Sunday, October 19, 2014

One Shot - Post Crinoline

    By the end of the 1850s the cage crinoline had reached the physical maximum it could manage; both technologically, and in terms of how well women could navigate a room.  In 1860 that dome d volume began to alter shape.  The transition to the first emergence of the bustle silhouette had begun.
    This evening dress by Emile Pingat of Paris is not only a perfect example of that transition of shape, but also of the coming vogue for the "more is better" ideal that flooded the Victorian era.
    Seen from the front, though the bodice is relatively unchanged from the style in vogue for the prior decade, the skirt is no longer dome shaped, but has become narrower, and conical.  Seen from the side, its obvious that the cone shape is not uniform.  It skews slightly backwards, drawing the majority of the skirt volume behind the wearer.
    Its also apparent from the recognizable draping in the center back, that will be a defining feature of the bustle, is already making itself known, albeit in silk tulle. In short order this manner of bunching and draping at the base of the back will become a ubiquitous part of women's dress, and be rendered in all manner of textiles.

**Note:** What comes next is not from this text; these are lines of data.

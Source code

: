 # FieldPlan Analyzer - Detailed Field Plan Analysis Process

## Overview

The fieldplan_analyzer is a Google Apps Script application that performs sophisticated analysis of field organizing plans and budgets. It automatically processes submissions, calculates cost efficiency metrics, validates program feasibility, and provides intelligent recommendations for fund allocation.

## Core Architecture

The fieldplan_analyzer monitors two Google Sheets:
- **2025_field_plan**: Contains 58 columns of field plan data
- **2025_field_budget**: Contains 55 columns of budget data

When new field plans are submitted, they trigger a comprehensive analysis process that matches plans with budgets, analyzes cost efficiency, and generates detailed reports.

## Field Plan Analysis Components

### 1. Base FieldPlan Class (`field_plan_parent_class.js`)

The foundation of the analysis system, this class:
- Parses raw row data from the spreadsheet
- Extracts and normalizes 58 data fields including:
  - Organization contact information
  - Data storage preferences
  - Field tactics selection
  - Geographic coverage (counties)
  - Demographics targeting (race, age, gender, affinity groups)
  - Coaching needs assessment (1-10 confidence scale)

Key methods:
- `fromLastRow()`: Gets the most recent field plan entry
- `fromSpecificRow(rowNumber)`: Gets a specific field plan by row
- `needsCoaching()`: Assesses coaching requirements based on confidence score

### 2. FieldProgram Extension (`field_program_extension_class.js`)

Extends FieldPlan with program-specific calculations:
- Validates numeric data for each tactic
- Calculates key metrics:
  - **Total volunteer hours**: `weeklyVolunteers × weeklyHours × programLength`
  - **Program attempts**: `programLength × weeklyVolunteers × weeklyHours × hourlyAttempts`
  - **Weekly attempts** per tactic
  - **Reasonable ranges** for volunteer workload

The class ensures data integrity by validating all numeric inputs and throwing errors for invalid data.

    The other significant alteration of style is that "more is better" thing I mentioned. Where the shape of the dress is quite elegant, there are really far too many detail elements in play, including the large, stiff looped tabs scattered on the dress and bodice.  Also, on the skirt alone, the off white silk tulle has been worked in 5 different ways. It has been gathered, ruched, puffed, and pleated in two different manners.
  There are, as well, the multiple rows of bias silk banding appliqued onto the tulle over-skirt, the lace, the looping, pendant beadwork on the corsage, the beadwork on the dress tabs, and the alternating colored ribbon bands on the under-skirt.  Its a lot of a lot.  But in the very near future it becomes the very thing.

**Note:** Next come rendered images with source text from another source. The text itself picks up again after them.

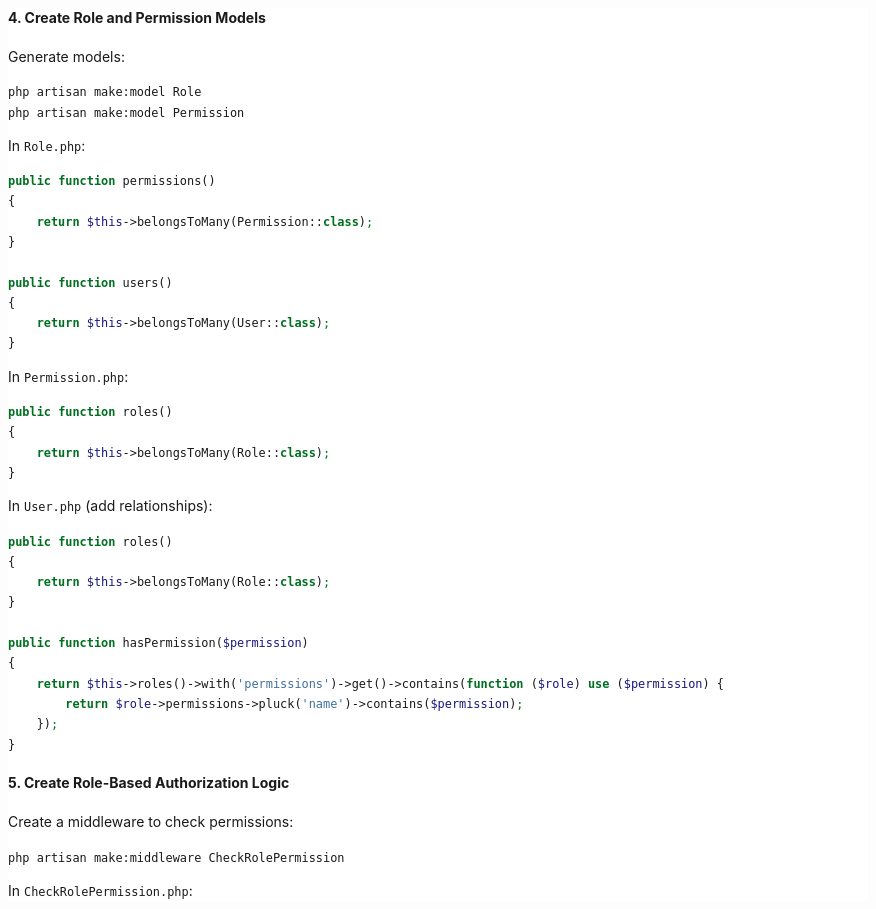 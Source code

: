 #### 4. **Create Role and Permission Models**

Generate models:

```bash
php artisan make:model Role
php artisan make:model Permission
```

In `Role.php`:

```php
public function permissions()
{
    return $this->belongsToMany(Permission::class);
}

public function users()
{
    return $this->belongsToMany(User::class);
}
```

In `Permission.php`:

```php
public function roles()
{
    return $this->belongsToMany(Role::class);
}
```

In `User.php` (add relationships):

```php
public function roles()
{
    return $this->belongsToMany(Role::class);
}

public function hasPermission($permission)
{
    return $this->roles()->with('permissions')->get()->contains(function ($role) use ($permission) {
        return $role->permissions->pluck('name')->contains($permission);
    });
}
```

#### 5. **Create Role-Based Authorization Logic**

Create a middleware to check permissions:

```bash
php artisan make:middleware CheckRolePermission
```

In `CheckRolePermission.php`:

    As Mr Elias Howe's sewing device gains more and more users, it becomes needful for a lady of fashion to distinguish herself from the rest of the crowd, not only by good workmanship and fine materials, but by ladling on as many decorative details as possible.  It becomes the go to method for maintaining class distinction, and remains that way for another 50 years.

Grateful thanks to the Metropolitan Museum of New York and its astounding collection for the images of this amazing garment.